I neglected to mention that Damon Buford, miffed that he was being passed over for guys like 24-year-old Larry Bigbie when Baltimore needed bodies in their outfield, asked for his release a couple weeks ago. Oh, Damon. We hardly knew ye.

Of course, we’ve hardly missed ye, either. Will you look at these guys, kicking ass and winning all over the place, as if they had a perfectly good right to? Falling behind and coming back, even? The nerve! The unbridled audacity! Someone needs to come in here and remind these kids that they’re the Rochester Red Wings, fer crying out loud.

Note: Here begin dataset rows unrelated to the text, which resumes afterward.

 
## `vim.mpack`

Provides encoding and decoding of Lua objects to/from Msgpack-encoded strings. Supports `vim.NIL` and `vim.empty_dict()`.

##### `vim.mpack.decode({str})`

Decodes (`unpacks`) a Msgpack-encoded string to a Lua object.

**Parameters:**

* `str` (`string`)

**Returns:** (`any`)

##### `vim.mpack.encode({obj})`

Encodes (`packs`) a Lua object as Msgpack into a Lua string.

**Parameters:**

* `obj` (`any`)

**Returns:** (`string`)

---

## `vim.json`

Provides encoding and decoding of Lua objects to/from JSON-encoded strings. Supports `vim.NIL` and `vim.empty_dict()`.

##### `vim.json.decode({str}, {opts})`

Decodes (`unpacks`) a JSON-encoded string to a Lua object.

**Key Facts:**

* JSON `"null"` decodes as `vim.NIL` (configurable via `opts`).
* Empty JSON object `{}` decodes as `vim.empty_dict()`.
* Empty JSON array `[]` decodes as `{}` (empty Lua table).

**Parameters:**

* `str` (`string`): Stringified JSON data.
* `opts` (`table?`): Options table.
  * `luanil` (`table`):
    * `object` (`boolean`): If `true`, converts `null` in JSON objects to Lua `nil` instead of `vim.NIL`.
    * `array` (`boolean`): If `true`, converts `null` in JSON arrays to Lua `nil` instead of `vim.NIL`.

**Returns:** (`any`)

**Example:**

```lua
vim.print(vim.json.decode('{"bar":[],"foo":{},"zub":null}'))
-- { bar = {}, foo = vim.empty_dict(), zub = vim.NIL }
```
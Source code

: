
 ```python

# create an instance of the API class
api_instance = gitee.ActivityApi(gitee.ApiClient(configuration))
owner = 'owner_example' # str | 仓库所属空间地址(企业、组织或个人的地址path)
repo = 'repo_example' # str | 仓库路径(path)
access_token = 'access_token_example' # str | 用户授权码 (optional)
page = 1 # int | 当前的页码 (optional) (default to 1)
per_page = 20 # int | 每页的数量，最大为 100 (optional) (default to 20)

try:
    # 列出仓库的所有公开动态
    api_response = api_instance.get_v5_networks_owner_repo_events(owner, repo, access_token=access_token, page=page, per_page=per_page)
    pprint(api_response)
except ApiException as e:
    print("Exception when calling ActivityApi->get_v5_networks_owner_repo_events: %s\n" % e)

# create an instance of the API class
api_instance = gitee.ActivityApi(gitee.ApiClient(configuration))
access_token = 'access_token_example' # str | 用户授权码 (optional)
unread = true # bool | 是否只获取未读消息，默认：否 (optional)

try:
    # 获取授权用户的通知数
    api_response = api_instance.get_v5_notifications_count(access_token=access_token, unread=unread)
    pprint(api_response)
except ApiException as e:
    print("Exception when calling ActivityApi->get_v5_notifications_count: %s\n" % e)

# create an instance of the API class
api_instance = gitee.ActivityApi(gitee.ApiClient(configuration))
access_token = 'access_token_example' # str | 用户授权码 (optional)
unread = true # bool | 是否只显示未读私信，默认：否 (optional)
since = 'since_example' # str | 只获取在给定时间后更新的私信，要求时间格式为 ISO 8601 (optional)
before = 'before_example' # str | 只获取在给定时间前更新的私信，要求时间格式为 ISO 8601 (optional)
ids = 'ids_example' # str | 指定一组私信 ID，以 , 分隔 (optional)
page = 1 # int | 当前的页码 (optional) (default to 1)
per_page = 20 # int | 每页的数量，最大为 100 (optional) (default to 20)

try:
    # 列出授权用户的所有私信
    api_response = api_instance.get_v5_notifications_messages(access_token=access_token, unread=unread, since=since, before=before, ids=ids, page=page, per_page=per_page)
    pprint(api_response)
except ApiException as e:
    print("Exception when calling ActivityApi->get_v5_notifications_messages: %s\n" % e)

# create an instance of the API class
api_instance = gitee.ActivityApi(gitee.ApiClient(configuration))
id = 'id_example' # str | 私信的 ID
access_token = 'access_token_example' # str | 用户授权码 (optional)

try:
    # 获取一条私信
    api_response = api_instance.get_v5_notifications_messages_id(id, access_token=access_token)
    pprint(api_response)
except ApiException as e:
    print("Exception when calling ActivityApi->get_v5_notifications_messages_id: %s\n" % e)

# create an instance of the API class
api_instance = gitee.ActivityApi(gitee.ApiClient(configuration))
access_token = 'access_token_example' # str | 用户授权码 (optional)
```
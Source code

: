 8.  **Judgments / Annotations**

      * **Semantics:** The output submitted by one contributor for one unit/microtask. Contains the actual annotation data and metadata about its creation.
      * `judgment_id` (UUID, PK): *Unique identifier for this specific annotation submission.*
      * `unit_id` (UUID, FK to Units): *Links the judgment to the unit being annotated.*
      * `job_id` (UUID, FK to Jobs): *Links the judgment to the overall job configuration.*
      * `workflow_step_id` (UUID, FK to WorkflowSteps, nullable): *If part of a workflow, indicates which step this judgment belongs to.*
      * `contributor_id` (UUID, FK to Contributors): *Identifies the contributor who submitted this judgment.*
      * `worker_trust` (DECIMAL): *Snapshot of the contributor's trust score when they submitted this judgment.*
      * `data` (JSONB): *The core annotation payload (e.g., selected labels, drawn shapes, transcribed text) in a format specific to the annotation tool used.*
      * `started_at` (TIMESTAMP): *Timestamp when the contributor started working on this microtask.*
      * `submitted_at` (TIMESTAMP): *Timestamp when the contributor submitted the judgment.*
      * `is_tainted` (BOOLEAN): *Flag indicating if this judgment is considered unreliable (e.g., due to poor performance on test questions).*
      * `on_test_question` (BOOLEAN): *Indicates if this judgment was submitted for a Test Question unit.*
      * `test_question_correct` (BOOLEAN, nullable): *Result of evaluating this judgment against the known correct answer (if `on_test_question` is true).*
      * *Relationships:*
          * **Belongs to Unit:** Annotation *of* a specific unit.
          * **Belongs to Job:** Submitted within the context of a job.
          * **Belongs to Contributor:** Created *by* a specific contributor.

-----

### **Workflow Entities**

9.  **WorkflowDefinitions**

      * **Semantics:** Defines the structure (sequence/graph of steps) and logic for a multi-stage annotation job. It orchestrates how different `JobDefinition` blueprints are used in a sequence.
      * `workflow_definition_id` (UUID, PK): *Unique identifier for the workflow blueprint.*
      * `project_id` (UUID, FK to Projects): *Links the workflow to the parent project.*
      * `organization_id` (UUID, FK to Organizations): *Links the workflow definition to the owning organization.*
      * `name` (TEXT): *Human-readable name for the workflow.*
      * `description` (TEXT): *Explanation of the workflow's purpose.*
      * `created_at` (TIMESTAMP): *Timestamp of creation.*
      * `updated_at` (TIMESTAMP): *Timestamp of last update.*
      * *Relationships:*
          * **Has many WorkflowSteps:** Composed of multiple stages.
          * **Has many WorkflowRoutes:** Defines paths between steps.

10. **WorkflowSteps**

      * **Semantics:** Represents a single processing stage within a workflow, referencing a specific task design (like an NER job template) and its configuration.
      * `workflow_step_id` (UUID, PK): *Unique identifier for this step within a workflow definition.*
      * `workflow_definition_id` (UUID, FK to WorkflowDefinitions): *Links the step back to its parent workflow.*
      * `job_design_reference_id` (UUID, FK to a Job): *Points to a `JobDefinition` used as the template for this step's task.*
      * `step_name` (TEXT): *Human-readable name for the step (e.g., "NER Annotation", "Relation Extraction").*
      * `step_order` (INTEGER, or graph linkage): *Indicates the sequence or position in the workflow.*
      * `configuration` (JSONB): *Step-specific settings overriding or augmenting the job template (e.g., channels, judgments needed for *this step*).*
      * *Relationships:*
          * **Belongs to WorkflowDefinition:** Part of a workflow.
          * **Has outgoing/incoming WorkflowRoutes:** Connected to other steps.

It’s a new team, though, and they don’t know any better. Tim Raines, Jr., Keith Reed, Geronimo Gil, Eddy Martinez, Darnell McDonald, Brian Rust…none of these guys were around at the beginning of the season, none of them learned the Red Wing Way at the knee of fat man Calvin Pickering, and all of them play like they want to win. Today capped a series of six home games against divisional rivals, oddly interrupted by a single game in Syracuse smack in the middle; the Red Wings took six of those seven games, three times with late-inning comebacks.

Such was the case today, when in the eighth inning the Wings suddenly found themselves trailing 5–4 after having led comfortably all afternoon. No matter. Darnell McDonald cashed in Brian Rust’s lead-off double and a couple walks by SkyChiefs reliever Kevin Beirne with a two-out, two-run single to left, putting the Red Wings ahead for good.

We then got to see the other part of that Dodger trade a few weeks back, closer Kris Foster. It’s funny, you know, when you only pay attention to baseball at the major-league level and you hear about some team pulling off a deal in which they only had to give up minor leaguers, it always seems like they got something for nothing. That was the line on the Dodgers–Orioles trade at the deadline, right? The Dodgers replenished their bullpen, much of which had become their rotation, with a proven major-leaguer in Mike Trombley, and they gave up…what? Nothing, right? A couple prospects. Invisible men. Nonentities. Well, having seen what Trombley’s done for the Dodgers—sucked, basically—and having now seen both of these “prospects”—a catcher in Geronimo Gil who could be playing in the bigs right now, and this guy Foster who hits 97 on the gun like he’s taking out the trash—I can tell you straight up: this was a horrible trade for the Dodgers. Oh well. Live and learn.

It had poured all morning and the rain started falling again just as Foster went to work. Izzy Molina managed a one-out single and advanced to second on a wild pitch, but with thunderclaps booming overhead and the rain falling harder Foster turned up the heat and got the final outs easily for his first save as a Red Wing. He looked a hell of a lot more convincing than Mike Trombley, that’s for sure. We walked home in the rain, umbrella-less. Oops.

FINAL SCORE: RED WINGS 6, SKYCHIEFS 5

FOOD CONSUMED: I got a wild hair and tried a sandwich from the “Altobelli Deli.” Four bucks got me a huge hoagie with lots of fresh vegetables other than shredded lettuce. Not a bad way to go at all.